INTRO: Okay, this is not just a political statement. I’m talking about students who use AAC. We know that students who use AAC are typically not great at asking questions. There are so many wonderful ways to work on asking questions, such as interviews, role play, and using fun apps such as Fortune Ball, Who’s Your Mummy, Magic Coke Bottle, and Ask Ya Mummy (see reviews at:
QUESTIONS AS PART OF SHARED READING: Another super easy way to help students practice questions is to include questioning as part of Shared Reading. Here is more information:
• How Do We Do It? While we read a variety of highly motivating books on the iPad (ex: Booksy, Humpback Whales; Storytime for Kids; Meet Heckerty) on the iPad, and Evelyn used her Eco with eye gaze to ask questions. The questions she asked were not important – the important factor was that we had to TRY to answer them. For example: Whales story – WHERE? ‘I think they’re in the ocean – I think it’s the Pacific Ocean’; Sharks Story: WHO? ‘I don’t know too many sharks. The one I know the most about is Jaws. Do you know who he is?

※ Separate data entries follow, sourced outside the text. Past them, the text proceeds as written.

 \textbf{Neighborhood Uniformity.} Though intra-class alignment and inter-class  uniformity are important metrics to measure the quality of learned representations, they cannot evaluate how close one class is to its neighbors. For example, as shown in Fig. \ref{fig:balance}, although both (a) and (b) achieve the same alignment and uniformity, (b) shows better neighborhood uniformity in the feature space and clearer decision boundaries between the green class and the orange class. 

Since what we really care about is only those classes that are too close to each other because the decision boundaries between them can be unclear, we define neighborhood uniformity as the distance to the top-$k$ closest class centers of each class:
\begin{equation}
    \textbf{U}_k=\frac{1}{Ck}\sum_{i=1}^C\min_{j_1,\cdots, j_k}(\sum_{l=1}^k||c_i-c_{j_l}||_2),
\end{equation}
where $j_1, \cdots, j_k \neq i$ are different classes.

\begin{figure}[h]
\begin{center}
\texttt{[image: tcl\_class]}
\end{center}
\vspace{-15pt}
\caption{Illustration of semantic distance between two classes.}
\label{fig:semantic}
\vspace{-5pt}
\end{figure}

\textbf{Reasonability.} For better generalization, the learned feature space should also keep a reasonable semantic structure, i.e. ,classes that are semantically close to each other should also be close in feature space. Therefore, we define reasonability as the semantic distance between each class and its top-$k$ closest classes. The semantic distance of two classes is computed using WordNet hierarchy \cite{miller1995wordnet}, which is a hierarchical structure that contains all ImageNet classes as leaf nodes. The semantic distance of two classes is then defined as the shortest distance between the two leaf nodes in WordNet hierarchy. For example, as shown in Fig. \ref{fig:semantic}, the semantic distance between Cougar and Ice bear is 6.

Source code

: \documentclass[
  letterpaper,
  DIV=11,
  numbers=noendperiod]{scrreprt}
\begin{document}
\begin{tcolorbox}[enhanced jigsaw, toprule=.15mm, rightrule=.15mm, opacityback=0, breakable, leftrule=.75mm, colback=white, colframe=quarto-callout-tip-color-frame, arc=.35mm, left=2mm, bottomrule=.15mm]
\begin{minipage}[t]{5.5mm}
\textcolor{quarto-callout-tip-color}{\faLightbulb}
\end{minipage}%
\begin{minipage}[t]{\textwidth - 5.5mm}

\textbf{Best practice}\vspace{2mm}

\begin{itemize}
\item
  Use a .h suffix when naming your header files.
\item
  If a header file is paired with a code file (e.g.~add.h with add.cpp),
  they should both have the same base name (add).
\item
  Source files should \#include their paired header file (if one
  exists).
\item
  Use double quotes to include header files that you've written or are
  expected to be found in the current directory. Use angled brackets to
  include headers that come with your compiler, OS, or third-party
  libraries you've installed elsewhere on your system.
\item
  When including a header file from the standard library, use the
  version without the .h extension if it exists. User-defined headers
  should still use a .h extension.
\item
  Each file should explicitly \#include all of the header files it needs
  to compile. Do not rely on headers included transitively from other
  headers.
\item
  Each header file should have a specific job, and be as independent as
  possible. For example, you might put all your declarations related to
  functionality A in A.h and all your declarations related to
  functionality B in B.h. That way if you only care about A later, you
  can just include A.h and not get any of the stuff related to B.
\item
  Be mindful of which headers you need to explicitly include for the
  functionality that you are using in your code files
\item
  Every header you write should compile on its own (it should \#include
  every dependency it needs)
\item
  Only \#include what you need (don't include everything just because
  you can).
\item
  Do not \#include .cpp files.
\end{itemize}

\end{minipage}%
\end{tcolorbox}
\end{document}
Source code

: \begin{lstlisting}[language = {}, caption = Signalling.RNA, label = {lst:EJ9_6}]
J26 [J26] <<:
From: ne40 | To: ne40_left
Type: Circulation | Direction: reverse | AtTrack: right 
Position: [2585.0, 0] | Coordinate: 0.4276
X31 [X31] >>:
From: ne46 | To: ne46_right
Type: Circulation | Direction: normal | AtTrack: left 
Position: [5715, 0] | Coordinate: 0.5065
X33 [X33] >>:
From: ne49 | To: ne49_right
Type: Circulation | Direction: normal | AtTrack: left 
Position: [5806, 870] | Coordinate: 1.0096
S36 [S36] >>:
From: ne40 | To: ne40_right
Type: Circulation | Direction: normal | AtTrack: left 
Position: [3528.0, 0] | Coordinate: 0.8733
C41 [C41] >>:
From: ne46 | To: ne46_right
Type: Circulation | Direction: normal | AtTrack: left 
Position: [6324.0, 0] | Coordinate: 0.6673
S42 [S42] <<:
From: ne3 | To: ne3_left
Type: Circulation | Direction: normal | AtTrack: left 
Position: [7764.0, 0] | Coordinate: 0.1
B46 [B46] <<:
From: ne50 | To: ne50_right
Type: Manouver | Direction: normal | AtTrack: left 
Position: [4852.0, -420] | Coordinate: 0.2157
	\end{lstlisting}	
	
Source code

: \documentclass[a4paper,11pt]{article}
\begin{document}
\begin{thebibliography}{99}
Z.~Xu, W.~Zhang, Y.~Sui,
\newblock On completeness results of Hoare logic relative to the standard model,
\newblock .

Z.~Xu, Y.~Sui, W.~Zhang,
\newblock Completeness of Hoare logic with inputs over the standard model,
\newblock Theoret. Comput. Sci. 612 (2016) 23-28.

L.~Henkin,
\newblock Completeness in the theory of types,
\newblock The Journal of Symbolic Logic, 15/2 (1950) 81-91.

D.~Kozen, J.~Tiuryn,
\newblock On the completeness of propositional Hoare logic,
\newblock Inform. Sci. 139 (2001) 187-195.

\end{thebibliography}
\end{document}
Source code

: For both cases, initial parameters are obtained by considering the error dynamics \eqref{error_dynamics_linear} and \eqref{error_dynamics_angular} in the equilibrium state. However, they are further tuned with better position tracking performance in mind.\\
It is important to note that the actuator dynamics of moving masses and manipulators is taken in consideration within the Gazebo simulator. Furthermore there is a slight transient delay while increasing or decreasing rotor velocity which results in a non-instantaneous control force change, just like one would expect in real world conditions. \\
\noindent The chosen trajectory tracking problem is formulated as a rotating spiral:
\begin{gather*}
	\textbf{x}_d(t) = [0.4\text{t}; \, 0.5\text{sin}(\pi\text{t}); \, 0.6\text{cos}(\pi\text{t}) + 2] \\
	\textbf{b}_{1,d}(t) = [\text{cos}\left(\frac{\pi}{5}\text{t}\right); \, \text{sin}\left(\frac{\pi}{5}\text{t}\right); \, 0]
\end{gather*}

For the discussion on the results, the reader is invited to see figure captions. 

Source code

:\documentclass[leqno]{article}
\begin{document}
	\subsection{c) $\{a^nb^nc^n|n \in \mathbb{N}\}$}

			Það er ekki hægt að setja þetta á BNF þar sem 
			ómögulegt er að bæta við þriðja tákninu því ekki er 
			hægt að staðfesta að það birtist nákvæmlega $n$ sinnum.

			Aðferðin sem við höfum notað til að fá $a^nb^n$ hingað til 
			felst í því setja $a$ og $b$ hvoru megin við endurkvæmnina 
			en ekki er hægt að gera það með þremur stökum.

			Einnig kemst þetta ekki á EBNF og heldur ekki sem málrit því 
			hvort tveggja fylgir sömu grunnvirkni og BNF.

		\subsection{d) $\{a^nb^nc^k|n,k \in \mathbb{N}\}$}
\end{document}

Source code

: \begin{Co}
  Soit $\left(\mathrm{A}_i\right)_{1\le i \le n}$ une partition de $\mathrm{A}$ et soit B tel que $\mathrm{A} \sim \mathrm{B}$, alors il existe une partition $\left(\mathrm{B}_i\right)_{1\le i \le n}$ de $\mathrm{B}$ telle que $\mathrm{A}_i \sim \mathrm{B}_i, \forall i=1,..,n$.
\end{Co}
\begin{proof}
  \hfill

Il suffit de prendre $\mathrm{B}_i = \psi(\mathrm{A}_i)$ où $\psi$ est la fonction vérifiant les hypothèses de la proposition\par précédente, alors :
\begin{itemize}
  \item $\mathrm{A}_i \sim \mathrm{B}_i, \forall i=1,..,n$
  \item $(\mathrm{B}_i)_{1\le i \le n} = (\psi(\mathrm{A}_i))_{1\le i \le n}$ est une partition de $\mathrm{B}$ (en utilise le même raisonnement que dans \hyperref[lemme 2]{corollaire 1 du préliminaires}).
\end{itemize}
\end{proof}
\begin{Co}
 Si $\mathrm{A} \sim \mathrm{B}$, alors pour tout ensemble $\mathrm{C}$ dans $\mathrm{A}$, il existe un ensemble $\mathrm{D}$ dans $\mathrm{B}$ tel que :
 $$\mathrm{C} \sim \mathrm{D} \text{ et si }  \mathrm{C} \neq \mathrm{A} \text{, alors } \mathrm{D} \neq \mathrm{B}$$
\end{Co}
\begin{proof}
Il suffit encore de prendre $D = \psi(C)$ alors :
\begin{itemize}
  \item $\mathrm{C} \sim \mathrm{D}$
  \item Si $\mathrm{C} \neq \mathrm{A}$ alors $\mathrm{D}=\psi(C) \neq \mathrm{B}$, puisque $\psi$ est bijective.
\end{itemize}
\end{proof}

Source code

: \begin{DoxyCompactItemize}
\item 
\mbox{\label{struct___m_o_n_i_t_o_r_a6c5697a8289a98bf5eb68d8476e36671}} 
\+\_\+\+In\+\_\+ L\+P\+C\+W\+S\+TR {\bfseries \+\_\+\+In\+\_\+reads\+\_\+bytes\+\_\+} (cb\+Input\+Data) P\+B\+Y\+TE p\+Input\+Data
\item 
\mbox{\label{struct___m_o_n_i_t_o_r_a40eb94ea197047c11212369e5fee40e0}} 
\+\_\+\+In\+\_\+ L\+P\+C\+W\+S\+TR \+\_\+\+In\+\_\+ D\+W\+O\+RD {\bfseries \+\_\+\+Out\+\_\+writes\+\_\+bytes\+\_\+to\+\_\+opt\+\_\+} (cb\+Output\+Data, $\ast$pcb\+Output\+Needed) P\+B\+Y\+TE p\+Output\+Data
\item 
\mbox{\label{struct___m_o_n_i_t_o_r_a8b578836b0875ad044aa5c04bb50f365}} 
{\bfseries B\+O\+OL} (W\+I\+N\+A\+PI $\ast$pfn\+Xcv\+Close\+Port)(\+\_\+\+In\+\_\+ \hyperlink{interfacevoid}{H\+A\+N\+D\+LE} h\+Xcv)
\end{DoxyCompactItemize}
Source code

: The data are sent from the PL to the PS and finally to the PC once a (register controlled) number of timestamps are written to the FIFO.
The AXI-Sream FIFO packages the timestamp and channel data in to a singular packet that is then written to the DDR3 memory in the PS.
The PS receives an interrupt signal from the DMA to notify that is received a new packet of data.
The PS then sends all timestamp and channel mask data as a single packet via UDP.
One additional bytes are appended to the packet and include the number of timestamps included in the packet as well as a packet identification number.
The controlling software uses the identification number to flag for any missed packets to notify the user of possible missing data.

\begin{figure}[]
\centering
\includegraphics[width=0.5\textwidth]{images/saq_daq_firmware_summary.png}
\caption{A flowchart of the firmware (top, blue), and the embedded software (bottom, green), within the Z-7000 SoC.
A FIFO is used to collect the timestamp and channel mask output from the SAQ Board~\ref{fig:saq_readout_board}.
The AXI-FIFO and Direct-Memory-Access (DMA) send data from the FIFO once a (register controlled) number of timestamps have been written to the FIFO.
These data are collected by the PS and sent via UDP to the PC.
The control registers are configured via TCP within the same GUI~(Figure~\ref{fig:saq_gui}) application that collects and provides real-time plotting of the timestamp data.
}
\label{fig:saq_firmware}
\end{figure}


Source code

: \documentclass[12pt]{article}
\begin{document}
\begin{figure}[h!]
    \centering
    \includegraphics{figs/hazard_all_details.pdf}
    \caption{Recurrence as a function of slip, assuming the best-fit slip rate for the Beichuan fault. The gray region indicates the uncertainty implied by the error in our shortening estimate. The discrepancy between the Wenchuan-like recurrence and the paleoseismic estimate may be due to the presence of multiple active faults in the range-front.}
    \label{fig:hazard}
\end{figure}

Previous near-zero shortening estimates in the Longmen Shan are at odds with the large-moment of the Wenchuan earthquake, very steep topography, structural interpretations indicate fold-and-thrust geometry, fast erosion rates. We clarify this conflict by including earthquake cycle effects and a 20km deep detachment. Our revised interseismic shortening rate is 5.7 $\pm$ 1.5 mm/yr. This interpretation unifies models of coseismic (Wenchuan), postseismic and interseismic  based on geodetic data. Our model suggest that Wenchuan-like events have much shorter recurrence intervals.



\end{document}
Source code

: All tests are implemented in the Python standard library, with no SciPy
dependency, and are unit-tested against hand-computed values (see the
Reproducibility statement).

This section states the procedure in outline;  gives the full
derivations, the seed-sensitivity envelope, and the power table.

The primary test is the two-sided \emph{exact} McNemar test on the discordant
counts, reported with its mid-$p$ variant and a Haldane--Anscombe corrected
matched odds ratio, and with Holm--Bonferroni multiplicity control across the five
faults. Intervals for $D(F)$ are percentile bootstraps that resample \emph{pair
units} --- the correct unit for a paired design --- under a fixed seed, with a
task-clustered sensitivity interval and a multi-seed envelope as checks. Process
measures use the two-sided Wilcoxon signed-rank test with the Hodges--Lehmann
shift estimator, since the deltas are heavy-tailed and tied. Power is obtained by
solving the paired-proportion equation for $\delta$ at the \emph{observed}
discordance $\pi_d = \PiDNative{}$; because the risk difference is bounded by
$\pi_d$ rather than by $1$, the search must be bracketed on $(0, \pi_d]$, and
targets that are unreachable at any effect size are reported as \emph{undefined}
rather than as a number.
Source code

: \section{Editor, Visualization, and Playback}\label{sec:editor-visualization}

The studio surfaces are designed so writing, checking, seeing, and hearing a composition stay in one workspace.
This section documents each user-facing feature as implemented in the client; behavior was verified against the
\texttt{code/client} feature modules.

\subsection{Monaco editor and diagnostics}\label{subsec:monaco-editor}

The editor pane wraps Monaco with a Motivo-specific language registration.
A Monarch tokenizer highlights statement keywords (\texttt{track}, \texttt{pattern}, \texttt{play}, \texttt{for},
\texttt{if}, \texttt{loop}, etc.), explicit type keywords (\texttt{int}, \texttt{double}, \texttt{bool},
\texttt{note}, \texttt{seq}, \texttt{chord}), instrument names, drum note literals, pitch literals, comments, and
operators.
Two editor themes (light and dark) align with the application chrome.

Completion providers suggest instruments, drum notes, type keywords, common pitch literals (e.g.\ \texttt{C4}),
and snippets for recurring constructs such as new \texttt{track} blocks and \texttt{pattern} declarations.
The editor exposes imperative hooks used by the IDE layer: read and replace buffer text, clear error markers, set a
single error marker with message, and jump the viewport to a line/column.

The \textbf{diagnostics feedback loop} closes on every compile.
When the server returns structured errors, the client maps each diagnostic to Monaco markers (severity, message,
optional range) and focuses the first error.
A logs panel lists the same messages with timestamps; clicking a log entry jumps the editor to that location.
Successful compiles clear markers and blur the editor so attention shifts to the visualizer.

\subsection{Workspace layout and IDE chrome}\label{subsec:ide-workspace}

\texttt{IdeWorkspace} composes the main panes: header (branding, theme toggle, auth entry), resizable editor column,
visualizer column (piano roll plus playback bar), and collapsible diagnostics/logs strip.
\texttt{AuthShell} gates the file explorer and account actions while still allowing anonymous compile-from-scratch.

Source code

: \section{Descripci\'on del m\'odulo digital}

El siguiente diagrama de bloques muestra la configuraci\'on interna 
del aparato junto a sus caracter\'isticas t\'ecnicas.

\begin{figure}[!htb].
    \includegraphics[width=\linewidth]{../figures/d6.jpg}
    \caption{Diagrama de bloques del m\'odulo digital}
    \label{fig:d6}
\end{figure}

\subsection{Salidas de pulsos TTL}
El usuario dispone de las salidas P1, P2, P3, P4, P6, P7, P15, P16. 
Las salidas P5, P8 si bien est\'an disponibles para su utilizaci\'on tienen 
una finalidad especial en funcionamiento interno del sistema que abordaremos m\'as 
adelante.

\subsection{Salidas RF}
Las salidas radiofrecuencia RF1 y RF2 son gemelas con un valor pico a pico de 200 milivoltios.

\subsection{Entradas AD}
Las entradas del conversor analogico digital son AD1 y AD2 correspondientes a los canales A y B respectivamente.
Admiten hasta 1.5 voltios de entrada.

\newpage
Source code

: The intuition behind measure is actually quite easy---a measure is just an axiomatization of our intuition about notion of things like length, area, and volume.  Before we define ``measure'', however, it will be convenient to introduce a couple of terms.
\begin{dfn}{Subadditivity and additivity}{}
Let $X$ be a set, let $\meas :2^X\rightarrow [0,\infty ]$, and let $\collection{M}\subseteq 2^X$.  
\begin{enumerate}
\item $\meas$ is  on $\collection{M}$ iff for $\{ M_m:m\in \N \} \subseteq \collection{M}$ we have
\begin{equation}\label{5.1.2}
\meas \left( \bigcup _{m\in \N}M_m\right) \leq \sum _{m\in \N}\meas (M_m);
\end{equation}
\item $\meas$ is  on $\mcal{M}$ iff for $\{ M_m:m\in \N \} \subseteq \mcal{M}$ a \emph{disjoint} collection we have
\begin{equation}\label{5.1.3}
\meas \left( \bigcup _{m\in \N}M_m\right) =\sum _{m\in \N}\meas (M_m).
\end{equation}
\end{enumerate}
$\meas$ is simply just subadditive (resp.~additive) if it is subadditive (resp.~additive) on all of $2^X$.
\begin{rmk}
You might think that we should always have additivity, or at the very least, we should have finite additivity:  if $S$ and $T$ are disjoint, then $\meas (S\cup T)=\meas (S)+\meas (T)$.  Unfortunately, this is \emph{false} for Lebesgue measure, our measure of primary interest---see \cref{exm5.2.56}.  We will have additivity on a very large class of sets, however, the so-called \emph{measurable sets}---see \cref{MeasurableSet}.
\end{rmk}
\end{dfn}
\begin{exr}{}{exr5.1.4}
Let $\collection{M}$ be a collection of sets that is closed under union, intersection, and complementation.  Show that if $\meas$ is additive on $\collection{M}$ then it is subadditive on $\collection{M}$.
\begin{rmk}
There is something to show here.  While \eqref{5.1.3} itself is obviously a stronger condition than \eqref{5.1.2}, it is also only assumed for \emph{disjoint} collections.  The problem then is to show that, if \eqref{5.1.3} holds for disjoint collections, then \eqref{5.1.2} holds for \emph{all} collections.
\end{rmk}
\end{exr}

• What Are We Accomplishing? In addition to giving students a chance to practice questions, we are:
- Building background knowledge for future books
- Developing text-to-world connections
- Modeling how to answer WH-Questions
•Share-Back the Information: It helps if the information is not so fleeting. These activities help to support students in remembering what we have shared. Here are two examples for capturing the information for future use:
- Explain Everything: We put the information into a slide with the whale, then recorded it verbally with text highlighting, and saved it as a movie that students can watch repeatedly.
- Path On – Swipe to Type: We picked a fun shark graphic, then wrote a summary of our information around the shark.